§ YOUR INSTRUCTIONS:
Count up the lines below that include the string "sass" and report the number by itself.

Stored items from a collection
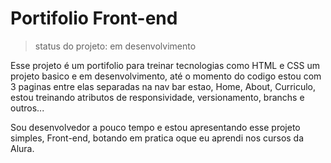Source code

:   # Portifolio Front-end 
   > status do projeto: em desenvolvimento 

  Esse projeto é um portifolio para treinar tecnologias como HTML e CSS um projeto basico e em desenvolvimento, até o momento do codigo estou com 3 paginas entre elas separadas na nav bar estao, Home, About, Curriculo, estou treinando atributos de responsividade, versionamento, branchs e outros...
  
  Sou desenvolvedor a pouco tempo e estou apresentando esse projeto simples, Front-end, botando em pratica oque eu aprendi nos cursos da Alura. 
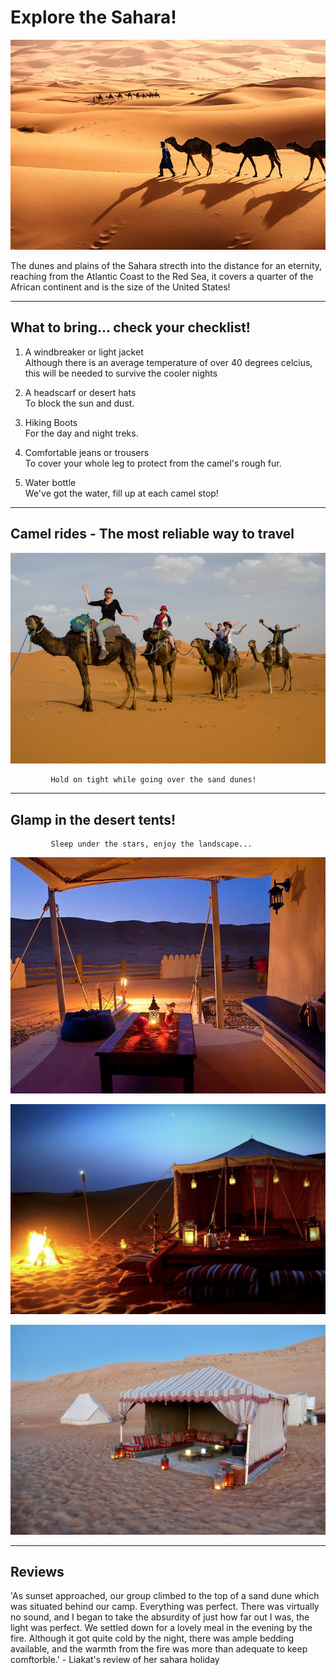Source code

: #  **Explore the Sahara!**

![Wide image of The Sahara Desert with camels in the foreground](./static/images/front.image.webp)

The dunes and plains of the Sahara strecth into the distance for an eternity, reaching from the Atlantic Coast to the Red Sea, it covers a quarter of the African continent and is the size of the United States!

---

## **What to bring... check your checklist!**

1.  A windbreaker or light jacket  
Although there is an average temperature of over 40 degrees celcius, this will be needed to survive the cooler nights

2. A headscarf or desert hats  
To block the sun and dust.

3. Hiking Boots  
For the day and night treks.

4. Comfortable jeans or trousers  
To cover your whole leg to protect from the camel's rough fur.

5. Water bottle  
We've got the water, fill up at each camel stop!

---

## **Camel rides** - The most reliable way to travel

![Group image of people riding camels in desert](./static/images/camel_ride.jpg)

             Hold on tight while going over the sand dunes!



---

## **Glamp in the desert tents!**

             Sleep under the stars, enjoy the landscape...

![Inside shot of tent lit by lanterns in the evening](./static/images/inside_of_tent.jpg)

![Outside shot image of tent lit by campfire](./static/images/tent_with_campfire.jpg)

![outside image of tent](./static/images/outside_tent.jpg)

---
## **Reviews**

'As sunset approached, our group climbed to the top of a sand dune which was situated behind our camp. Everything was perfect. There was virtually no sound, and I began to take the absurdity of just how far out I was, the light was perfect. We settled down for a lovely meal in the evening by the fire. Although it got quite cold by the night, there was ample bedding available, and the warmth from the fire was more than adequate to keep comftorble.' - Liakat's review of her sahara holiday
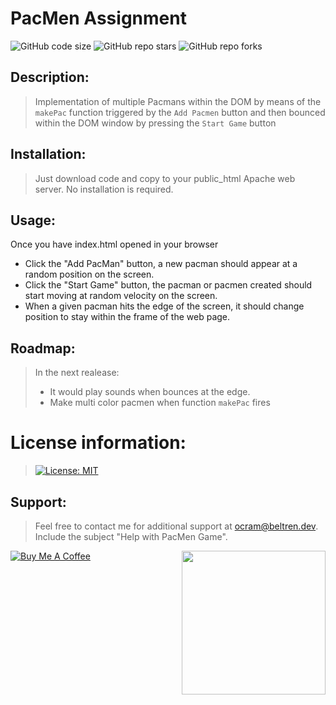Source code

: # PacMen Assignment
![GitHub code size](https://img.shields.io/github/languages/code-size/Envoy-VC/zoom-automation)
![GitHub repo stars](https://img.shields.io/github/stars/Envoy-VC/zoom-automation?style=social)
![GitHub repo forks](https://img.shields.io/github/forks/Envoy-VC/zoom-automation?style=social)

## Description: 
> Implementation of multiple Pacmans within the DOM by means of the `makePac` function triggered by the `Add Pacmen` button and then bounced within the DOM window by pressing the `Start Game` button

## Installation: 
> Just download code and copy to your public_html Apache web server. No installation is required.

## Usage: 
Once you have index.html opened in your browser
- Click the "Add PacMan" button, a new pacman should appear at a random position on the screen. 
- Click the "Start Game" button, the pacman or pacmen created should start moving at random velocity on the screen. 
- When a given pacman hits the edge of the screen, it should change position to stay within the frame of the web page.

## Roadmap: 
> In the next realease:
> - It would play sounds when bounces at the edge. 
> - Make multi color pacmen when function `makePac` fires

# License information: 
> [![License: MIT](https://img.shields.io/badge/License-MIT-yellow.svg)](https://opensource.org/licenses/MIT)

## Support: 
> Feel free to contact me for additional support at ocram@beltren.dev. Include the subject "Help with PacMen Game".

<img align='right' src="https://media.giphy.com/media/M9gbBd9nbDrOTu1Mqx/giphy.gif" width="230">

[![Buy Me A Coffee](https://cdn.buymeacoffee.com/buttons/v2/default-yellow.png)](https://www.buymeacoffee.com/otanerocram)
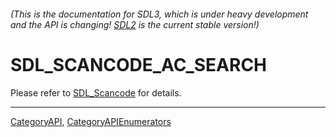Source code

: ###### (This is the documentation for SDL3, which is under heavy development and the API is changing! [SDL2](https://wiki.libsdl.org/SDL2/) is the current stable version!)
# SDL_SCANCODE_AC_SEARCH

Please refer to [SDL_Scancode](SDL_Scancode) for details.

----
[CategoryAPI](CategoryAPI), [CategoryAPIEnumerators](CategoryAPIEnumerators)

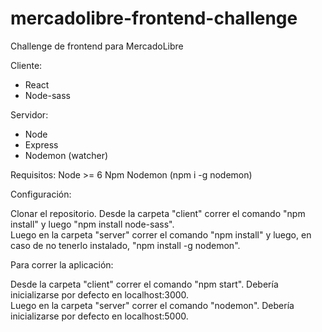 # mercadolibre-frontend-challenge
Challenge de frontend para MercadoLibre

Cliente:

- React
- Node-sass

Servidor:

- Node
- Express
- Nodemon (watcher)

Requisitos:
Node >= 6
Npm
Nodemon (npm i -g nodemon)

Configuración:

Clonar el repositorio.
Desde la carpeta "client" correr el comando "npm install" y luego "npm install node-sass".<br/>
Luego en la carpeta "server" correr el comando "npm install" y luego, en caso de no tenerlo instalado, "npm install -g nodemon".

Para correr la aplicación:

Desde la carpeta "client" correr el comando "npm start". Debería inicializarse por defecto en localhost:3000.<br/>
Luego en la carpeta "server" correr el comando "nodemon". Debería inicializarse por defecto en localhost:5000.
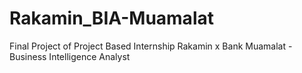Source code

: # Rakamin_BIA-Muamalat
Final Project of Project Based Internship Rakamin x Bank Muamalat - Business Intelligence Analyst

§ OUTPUT OF THE EXERCISE:
2